And by the way, everything in life is writable about if you have the outgoing guts to do it, and the imagination to improvise. The worst enemy to creativity is self-doubt.

Filed under: reporting, work, writing,

notes from my messy desk

  • a reporter is only as good as her sources. put another way, a reporter’s life is about staying connected to the world she’s covering. put another way, a reporter’s life is all about the relationships she has with the people who keep her connected to what’s happening on the ground, what’s happening behind closed doors, what’s being whispered and ranted about.
  • i will always, now, on a weekday, strive to return a phone call within an hour of getting it. i know what it’s like to be on deadline. i get it now! i know what it’s like to call people and leave a dozen messages, and wait and wait while i try to get someone on the phone. i know what it’s like to have my work depend on other people’s getting back to me. stress is what it feels like. the article doesn’t move till i get someone on the phone to explain things to me, or it doesn’t move till i get a quote from someone. i get it, i get it.
  • today i had an entire morning where it felt like i was being punished for all the times i put off returning people’s calls. and lord, did it hurt. it threw me into an awful nasty cranky funk, stomping around the office, questioning my job security, considering another career. and then lo! someone returned my call, we had a hasty but SO NECESSARY conversation–there is so much knowledge in the world, and every day i get glimpses of how much there is to learn–and then ah. the world, ever so slowly, righted itself.
  • i am no good without: a keyboard, attached to a computer, to type while people talk. my notebook. my land line at work and my head set, so i do not have to give myself a kink in my neck while i jabber on the phone with people. my cell phone, which i am glued to these days. a pen. a pen. always. always carry a pen.

more, soon.

Filed under: journalism, work

i would call myself a reluctant reporter.

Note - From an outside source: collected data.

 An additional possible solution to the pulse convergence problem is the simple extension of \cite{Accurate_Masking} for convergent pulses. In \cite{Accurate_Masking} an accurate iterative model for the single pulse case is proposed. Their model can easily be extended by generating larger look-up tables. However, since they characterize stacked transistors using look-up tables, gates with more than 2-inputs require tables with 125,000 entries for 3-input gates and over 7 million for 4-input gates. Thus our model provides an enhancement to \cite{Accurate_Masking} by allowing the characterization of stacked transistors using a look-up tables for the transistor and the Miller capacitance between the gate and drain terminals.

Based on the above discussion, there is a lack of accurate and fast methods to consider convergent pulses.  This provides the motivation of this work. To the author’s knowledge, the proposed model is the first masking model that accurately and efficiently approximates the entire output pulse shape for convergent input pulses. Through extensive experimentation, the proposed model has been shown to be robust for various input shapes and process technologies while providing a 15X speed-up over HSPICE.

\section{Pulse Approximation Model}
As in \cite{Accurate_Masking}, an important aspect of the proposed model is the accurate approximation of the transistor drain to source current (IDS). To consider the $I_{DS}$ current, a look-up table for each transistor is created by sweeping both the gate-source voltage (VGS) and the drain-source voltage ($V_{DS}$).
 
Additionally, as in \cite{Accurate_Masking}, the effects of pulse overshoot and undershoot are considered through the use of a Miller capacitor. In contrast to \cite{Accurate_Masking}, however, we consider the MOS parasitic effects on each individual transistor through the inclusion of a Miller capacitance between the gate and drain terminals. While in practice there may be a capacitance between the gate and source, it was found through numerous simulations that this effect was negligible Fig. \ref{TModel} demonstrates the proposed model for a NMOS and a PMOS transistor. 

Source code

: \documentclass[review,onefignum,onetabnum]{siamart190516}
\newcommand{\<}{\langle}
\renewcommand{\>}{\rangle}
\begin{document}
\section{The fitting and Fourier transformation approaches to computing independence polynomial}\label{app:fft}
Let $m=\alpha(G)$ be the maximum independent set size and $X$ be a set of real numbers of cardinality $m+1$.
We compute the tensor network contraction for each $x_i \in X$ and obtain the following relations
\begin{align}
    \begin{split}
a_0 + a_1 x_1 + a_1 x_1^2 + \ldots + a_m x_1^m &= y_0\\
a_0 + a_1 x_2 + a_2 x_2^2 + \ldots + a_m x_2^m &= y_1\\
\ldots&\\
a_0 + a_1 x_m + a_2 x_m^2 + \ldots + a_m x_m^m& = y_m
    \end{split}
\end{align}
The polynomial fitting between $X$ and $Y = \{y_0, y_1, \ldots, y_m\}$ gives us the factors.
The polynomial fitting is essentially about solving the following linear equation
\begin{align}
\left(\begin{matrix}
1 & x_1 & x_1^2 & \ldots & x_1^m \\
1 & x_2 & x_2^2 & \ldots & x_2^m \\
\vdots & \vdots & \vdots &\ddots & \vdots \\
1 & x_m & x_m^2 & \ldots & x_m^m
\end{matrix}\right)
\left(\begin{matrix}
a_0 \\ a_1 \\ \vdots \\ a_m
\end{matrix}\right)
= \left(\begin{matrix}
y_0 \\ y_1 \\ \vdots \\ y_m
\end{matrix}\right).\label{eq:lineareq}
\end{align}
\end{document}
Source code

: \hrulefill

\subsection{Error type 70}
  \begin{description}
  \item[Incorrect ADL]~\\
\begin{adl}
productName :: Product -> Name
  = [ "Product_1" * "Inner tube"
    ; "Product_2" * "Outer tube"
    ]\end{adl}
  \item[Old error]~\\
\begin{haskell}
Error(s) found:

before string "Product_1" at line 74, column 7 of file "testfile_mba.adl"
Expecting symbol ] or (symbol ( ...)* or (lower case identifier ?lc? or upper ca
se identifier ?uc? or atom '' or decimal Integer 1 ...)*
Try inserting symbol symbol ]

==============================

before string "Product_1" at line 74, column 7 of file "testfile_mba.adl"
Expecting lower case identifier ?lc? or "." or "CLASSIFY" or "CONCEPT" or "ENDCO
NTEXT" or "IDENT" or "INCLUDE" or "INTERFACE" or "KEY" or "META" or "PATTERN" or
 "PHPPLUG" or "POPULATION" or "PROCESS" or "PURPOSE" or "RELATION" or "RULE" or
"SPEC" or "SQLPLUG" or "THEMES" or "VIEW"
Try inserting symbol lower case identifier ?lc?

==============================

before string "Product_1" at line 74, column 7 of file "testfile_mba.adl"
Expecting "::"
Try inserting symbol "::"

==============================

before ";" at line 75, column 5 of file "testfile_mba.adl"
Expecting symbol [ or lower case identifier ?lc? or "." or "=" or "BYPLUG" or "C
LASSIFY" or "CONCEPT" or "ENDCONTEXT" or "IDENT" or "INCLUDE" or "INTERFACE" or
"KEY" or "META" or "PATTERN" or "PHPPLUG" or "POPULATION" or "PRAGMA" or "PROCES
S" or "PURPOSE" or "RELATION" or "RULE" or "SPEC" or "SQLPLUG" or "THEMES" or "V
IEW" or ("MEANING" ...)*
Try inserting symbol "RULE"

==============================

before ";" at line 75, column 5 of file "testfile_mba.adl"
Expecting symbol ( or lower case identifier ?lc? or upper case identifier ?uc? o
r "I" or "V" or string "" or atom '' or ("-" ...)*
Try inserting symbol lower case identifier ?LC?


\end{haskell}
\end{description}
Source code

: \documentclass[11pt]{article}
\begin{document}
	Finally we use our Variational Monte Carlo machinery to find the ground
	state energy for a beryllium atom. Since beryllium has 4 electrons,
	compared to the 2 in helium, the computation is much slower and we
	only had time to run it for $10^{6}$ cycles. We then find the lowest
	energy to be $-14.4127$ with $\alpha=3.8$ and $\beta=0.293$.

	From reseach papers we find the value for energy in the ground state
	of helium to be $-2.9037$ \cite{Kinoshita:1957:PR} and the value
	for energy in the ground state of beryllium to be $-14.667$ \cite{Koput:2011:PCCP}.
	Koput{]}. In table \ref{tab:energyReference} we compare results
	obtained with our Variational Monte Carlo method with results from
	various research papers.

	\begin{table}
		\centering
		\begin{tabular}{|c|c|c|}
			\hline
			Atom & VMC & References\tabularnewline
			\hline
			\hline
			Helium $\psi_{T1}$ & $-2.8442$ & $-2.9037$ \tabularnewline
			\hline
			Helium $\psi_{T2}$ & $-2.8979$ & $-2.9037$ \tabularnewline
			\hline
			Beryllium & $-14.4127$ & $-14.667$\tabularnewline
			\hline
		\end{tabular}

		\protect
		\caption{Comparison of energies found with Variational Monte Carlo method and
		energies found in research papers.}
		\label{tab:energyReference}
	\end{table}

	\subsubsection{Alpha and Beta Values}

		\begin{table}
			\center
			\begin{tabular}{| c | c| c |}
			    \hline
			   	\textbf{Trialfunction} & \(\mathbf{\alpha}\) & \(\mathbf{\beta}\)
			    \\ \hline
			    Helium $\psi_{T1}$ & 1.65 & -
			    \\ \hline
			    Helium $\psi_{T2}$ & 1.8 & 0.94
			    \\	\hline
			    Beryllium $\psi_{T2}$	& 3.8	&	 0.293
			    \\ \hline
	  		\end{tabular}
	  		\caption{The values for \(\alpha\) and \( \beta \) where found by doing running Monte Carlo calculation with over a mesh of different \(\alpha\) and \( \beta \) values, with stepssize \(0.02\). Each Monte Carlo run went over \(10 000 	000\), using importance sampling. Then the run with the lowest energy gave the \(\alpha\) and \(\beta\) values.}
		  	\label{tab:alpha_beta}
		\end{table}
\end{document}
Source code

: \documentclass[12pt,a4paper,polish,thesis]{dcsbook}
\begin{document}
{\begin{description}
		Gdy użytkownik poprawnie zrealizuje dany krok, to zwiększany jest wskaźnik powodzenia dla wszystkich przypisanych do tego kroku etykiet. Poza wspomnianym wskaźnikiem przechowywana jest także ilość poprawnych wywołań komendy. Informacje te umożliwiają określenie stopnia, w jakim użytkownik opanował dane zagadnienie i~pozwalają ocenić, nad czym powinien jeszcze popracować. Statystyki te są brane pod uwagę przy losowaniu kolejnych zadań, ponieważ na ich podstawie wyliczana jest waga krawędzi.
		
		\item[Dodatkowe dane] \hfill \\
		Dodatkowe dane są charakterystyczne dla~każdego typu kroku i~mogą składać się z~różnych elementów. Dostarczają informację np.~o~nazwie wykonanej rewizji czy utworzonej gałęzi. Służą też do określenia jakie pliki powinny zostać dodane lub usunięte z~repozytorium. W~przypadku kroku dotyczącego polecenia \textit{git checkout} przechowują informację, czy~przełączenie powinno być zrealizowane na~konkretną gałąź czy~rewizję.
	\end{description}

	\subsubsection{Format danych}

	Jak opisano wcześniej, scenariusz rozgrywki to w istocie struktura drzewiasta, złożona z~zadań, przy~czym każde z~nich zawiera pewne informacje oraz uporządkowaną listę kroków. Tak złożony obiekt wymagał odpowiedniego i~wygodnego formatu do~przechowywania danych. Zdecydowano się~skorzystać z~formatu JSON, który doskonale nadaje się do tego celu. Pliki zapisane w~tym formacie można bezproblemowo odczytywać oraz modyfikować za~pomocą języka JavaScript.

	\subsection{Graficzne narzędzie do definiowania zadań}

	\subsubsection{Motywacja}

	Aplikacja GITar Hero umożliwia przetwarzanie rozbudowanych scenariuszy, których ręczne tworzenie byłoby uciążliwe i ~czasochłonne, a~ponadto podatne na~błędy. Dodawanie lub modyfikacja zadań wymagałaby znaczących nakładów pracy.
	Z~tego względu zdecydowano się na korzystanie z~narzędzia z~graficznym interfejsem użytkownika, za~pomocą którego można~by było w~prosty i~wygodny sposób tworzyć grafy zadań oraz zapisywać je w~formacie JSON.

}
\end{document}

i’ve been with my employer for almost three years now and had several job titles and many responsibilities. in my latest incarnation–we’re talking about constant change and upheaval at this job–i have become a staff reporter at the magazine, which is becoming more policy oriented and DC-focused.

i thought i would hate it. i was very resistant at first. i said: oh, that DC stuff, that is very far away from me. that is another world, that is not of any interest to me, it is so insular, it is so inaccessible.

i think i still instinctively pull back whenever i see multisyllabic policy-related words hanging around in the headlines of the day while i skim newspaper websites. it all seems so soulless, standards and regulation and administrations and institutions and allocations.

but there’s not much time for questioning my duties or the editorial focus, it is time to learn to become a daily reporter now! it means teaching myself the do’s and dont’s and falling flat on my face in front of a couple thousand readers every day, mimicking the organization and structure of the news that’s already out there. faking it.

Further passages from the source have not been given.